The purest joy — like watching your children come into the world — can be spiked with some kind of pain, fear, or at least trepidation. Will the baby breathe alright? (Phew!) Then they get a bit older…which means you’re a bit older…which means time is zooming away and oh gosh, what if I don’t live long enough to see ___? Will they make the right choices? Will I make the right choices? How will I survive the stress of them starting to drive?

My mother likes to say: “Man plans, and God laughs.” (Obviously, not my favorite expression.) But in the depth of my psyche, like a mental tattoo, is the line by Jason Lee in the film Vanilla Sky, a sentence that should be immortal: “You will never know the exquisite pain of the guy who goes home alone. Cause without the bitter, baby, the sweet ain’t as sweet.”

This week, and this year so far (2024), have been huge for Mobile Medicine — Fire, EMS, Community Paramedicine and more. This community of caregivers — selfless and self-sacrificing — is at long last claiming its place at Healthcare’s Table of the Future, and its just deserts as the caregiver (not even “of last resort,” but rather, of only resort) for so much of America’s underserved population — from the city center to the countryside. Since just the start of 2024, Mobile Medicine has found its voice in contexts across the range of health-and-safety conferences and seen its fingerprints on new federal regulations designed to keep Responders safe. It has been featured in books about art and healthcare and garnered new federal innovation funding.

Community Paramedicine, which (I’m simplifying here) maps chronic care management onto emergency medical services, given the high likelihood that the patient will ultimately need an elevated level of care, is becoming an accepted adjunct to traditional home health; an trusted aid to hospice; a release valve to crowded emergency departments; and a path to safe and equitable care that reduces of risk of an adverse encounter (especially for patients suffering from mental challenges and easily misunderstood invisible disabilities). This acceptance is the product of a dozen years of work, but we collectively pay too little mind to the special kind of carnage that can come from caring too much. Although I cannot know the details of why (perhaps no one can), we witness it again: “a work-related post-traumatic stress injury.”

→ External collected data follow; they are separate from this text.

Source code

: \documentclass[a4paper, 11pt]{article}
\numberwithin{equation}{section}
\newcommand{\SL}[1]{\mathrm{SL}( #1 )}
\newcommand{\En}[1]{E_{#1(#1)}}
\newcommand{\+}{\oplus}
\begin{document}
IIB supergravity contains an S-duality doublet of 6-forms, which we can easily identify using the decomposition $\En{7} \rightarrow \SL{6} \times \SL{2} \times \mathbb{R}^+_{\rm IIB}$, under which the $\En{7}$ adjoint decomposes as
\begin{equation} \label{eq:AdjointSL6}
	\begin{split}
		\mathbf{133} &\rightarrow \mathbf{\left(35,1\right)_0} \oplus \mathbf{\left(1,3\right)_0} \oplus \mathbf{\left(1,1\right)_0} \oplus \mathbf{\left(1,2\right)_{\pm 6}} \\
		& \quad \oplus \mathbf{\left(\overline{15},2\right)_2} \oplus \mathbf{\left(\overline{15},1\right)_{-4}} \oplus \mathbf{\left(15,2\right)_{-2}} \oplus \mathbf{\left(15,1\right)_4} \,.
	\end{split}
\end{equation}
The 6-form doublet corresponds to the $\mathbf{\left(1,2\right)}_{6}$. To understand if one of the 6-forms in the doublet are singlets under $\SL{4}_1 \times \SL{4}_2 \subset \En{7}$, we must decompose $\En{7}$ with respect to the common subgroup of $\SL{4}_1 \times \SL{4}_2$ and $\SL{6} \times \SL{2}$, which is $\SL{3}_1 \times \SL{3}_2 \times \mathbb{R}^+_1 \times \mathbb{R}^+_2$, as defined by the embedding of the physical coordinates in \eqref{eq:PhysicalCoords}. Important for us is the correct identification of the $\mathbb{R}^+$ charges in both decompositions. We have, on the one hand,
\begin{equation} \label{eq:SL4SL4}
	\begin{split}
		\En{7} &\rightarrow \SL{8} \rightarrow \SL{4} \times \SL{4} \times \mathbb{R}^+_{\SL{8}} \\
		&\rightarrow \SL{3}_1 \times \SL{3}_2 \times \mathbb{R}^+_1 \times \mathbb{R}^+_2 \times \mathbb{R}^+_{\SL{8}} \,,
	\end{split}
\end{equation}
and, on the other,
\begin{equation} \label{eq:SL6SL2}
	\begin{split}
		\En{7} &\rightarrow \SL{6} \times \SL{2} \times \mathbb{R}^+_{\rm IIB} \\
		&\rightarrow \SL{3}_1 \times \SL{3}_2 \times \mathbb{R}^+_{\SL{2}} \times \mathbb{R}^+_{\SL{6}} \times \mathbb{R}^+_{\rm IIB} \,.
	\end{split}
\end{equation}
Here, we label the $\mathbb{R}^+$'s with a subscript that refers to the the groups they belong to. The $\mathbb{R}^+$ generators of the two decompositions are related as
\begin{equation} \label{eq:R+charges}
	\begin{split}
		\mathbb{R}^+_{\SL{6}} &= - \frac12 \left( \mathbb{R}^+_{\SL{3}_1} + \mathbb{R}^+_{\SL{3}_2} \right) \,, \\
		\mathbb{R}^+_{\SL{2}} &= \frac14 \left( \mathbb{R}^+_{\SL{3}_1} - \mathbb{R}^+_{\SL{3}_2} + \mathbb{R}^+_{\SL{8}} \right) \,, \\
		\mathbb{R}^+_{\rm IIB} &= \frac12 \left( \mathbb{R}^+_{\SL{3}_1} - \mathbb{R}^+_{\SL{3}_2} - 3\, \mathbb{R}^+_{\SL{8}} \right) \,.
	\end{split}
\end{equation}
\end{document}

PATRICK CORDER, an innovative and dedicated firefighter-paramedic who recently retired from the City of Alameda Fire Department but passed away this week, should be proud. He pioneered this essential discipline. I had the pleasure of working alongside him as far back as 2014, and vividly recall that he was at times the principal standard-bearer for one of America’s first community paramedicine programs — a program that has grown and matured into the Alameda C.A.R.E. Team (Community Assessment Response and Engagement), with the distinction of being not only collaborative by design (comprising Fire, Police and Family Services), but one of the few fully funded municipal programs of its kind in the United States.

Pat’s death offers evermore unwished-for proof that (again I’ll quote my mother), “Only angels die young.” A smiling and confident persona can mask beneath it…we often know not what. We know that selflessness takes a toll. The Giving Tree only has so many branches, so much trunk.

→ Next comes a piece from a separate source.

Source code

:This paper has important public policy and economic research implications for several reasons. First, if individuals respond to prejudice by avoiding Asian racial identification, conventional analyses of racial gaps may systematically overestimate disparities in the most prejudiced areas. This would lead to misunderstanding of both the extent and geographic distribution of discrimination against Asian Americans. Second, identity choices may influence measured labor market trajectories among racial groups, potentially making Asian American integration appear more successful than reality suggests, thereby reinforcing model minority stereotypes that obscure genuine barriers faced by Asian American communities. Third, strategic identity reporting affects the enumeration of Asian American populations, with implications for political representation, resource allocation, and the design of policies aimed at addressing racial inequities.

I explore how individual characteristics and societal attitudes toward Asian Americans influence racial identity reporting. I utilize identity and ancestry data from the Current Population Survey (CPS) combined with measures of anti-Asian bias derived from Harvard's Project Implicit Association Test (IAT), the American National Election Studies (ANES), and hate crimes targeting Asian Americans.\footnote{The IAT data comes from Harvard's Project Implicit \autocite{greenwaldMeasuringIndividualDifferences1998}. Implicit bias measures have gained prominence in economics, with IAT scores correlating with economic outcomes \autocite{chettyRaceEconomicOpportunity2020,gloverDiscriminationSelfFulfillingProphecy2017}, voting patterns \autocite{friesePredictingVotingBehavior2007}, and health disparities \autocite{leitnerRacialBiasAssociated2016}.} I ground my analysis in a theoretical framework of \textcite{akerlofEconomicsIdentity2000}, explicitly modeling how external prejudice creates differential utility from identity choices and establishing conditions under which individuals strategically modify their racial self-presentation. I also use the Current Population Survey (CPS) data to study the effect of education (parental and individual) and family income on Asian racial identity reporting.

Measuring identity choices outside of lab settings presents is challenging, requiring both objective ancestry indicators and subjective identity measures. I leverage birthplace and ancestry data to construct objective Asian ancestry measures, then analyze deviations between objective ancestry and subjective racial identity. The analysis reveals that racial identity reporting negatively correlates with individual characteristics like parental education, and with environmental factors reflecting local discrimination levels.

Both the Jewish Talmud (Sanhedrin 37a) and the Muslim Quran (5:32) say, essentially, “Whoever saves one life has saved the world.” How many lives do our colleagues save — directly, or simply by being there? How often do those who save the world, sometimes hour-by-hour, congratulate themselves for doing so?

They don’t, of course — hubris is anathema to their own humble humanity. It is therefore on the rest of us to watch, marvel, and celebrate them. And to realize that while they appear to be made of Teflon, the buff-and-polished, coiffed-hair carapace is only so strong. Without proper care, it inevitably cracks. When that happens, the crack should hurt the rest of us. We should ask what we could have done differently, what we can and will do different tomorrow, in the name of those we have loved, and admired, and lost.

That loss does not negate the fact that during the too-short life of the best among us, they saved the world time and again. Thus, we owe them tears, photos and eulogies. But most of all, we owe them thanks. Rest well, old friend. You’ve certainly earned it.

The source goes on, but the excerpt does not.